Certified Financial Fiduciary and Author
What to Consider When Naming a (Successor) Trustee

What to Consider When Naming a (Successor) Trustee

From healthcare proxies and advance directives to living trusts, estate planning is all about ensuring that your wishes are honored when you are no longer able to express them. To this end, appointing a trustee, and/or a successor trustee, is incredibly important, as this is the person who ensures that your directions are followed. If you die or become incapacitated, this trustee assumes responsibility for administering your trust, which may include everything from making distributions to paying bills and filing taxes. While a successor trustee may hire CPAs, advisors, attorneys, and other professionals to help, the responsibilities cannot be transferred, so it is important to be intentional about who you choose when you draft the estate plan and critical when you review it. 

The Available Options for a Trustee, or Successor Trustee Appointment 

Several different options should be considered as you think about the ideal successor trustee. In general, you may name a person or an organization to this position, as well as both. Individuals named as trustees, or successor trustees are usually family members or close friends, although not always. The important thing is that the person has a firm grasp on your situation and your desires for the future. However, this person also needs to have some project management skills and financial know-how, not to mention sufficient time for handling these responsibilities.  

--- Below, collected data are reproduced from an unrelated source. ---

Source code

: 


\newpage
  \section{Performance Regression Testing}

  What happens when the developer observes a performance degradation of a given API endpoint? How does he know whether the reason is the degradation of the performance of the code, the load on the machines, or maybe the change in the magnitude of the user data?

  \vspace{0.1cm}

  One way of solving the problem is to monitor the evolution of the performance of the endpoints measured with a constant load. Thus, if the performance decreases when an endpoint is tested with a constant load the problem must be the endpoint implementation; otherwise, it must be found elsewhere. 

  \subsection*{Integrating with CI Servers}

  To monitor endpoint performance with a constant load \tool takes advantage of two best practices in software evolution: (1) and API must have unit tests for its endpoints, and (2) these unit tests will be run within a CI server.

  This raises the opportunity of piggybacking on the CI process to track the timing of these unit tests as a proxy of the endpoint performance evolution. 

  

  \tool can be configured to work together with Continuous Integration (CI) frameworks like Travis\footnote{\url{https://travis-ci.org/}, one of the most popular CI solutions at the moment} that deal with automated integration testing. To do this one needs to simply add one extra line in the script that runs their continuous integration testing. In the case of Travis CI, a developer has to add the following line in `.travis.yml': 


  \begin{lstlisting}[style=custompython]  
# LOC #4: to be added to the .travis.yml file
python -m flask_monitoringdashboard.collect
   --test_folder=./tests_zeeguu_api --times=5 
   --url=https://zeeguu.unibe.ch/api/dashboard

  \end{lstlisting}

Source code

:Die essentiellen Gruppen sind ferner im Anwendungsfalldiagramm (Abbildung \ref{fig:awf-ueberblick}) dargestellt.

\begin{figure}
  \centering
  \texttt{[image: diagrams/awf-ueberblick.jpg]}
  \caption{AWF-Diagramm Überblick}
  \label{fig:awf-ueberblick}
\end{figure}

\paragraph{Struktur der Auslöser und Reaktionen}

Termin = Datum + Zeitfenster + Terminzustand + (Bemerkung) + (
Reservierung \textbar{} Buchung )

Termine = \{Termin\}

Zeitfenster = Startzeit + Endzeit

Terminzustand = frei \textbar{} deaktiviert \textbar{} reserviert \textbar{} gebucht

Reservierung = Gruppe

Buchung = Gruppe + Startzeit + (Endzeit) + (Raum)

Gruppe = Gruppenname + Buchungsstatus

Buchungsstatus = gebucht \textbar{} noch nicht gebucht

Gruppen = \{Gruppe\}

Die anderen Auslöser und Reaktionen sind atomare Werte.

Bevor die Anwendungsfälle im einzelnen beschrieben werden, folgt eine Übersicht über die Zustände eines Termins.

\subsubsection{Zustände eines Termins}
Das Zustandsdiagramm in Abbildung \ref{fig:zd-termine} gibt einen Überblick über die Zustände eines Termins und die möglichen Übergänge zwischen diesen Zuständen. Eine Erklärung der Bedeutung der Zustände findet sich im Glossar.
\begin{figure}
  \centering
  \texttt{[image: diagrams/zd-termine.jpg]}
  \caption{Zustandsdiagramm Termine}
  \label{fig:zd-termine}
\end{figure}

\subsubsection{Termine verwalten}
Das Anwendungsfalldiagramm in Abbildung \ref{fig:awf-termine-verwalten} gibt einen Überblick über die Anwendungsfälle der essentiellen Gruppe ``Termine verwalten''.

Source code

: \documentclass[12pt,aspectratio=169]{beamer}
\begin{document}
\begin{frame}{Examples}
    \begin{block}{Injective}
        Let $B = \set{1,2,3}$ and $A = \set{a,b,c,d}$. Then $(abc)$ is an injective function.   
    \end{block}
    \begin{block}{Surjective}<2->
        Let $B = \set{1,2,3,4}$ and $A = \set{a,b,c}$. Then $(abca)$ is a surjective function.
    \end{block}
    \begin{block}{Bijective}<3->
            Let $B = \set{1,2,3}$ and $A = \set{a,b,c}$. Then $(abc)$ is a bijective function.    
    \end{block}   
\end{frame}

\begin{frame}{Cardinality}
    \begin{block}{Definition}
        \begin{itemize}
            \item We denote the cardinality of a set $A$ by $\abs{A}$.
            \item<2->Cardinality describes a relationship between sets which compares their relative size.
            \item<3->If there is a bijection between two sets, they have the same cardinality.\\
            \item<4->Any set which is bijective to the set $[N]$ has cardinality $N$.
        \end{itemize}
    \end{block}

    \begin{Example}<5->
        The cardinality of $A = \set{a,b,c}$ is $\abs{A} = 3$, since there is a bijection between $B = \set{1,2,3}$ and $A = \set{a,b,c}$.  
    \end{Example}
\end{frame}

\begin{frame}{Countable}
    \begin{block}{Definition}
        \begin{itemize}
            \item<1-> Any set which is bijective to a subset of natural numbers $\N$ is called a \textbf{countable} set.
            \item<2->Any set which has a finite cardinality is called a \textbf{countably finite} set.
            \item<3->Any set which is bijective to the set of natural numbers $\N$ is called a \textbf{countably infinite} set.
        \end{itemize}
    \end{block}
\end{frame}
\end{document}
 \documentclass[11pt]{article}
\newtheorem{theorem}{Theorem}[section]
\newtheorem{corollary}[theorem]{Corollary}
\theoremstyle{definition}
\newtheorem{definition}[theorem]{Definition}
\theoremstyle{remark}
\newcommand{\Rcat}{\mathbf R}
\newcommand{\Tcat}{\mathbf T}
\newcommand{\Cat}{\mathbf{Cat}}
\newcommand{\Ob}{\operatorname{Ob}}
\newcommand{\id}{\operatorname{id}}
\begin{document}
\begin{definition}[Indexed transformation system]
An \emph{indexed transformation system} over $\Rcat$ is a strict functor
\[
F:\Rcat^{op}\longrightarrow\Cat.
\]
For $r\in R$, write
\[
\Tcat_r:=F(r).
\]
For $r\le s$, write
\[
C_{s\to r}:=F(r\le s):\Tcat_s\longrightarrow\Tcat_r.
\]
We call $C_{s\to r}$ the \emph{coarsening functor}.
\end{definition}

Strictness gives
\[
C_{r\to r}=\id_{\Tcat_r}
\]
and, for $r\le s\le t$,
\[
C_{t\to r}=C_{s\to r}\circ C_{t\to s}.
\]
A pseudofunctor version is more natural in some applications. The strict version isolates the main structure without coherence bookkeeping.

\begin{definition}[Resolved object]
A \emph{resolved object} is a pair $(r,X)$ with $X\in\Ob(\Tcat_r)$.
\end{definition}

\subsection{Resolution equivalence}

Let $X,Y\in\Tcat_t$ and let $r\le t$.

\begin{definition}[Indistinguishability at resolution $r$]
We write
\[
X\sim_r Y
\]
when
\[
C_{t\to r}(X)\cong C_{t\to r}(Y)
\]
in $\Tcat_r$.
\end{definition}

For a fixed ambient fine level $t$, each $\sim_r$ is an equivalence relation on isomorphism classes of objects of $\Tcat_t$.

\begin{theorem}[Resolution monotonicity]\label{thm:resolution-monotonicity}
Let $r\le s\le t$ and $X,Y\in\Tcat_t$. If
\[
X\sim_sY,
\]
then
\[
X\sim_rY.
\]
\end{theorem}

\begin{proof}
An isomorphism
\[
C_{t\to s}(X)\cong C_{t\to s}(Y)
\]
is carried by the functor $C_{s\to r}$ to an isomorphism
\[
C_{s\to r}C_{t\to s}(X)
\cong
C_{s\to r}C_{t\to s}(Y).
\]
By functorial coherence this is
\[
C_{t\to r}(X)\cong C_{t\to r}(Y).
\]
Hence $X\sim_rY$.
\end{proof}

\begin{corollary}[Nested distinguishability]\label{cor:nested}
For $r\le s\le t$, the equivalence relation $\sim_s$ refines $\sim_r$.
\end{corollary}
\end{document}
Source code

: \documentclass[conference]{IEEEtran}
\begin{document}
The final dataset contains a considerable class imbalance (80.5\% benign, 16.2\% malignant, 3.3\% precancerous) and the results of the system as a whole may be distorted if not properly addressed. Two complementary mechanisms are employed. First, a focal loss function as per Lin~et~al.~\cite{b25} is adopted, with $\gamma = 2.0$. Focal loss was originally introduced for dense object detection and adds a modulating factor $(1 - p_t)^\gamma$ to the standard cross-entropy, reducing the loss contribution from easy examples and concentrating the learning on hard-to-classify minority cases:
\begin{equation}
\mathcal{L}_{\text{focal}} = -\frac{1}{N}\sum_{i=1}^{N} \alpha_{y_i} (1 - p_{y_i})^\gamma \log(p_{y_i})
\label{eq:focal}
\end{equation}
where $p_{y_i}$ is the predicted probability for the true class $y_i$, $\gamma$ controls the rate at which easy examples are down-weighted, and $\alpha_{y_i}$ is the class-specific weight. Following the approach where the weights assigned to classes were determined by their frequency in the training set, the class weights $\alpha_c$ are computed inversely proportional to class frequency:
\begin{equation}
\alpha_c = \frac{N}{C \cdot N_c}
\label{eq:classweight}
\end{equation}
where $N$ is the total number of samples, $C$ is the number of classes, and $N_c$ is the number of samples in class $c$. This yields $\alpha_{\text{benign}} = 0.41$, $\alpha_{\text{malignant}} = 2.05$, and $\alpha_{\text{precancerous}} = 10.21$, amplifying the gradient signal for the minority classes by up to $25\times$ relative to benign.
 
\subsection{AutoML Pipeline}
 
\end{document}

You may want to appoint a trust company, which is a professional organization that administers trusts. While such an organization would not know you intimately, the professionals who work there undergo credentialing to ensure they have the skills necessary to become effective administrators. Thus, they know the questions to ask to ensure they can fully represent you. Such organizations get paid for their time from the assets held in the trust. If you wish, you can name a person to help with making decisions and a trust company that can handle all the tasks involved with administration. This can save the person time while ensuring there is a personal touch. 

The Practical Considerations in Making an Appointment 

The first thing to consider before appointing a successor trustee is the complexity of assets held in your trust. If you have a number of investment portfolios, businesses, pieces of art, and/or real estate holdings, appointing a person may not make sense unless that individual has a lot of experience in multiple areas of finance. The successor trustee will need to inventory, value, and manage each of these assets, which can be a lot even for one expert. Most trust companies maintain relationships with a variety of experts in these different types of assets so they can manage them after your death. Even if you have a person in mind, appointing a professional trust organization may be necessary based on the complexity of the trust.  

The other practical point to keep in mind is that no one can control the demands and changes that occur in life. Any single person will have obligations that could prevent them from putting the trust first, and this is impossible to predict. Individual trustees can become sick or have a family emergency. They can also face disability or death that can lead to gaps in administration. Thus, it’s important that there be someone else who can fill in and ensure that everything is moving as expected. From a practical standpoint, it often makes sense to have a trust company on board once the trust reaches a certain degree of complexity. 

The Personal Side of Choosing the Ideal Successor Trustee 

At the same time, you do not want to lose the personal connection you have to the trust and the best way to stay represented is through someone who knows you very well. Think about who you would trust to make decisions in your stead and who knows your personal values and goals. Once you have some people in mind, consider their track record with finance and business decisions, as well as their ability to make difficult decisions under pressure. Finally, does that person have the time available to commit to the administration of the trust? Few people will meet all of these requirements, which is not a problem. With the help of financial planners, accountants and money managers, as well of course as a third party trust organization, someone only needs to know you well enough to represent your wishes when it comes time to make a decision, and the rest falls on the advisors and trust company. 

Often, family tensions can get in the way of naming a personal successor trustee, especially if multiple children are involved. Naming one can create an emotional response, and keeping in mind the interests of the whole family may become difficult for that person if they do not feel supported. The last thing you want to do in this situation is drive your family apart. In some circumstances, expensive litigation may result, especially if some people start questioning the administrative decisions made by the successor trustee. If you feel like this is a possibility that cannot be ruled out, having a truly objective successor like a trust company may be the best option.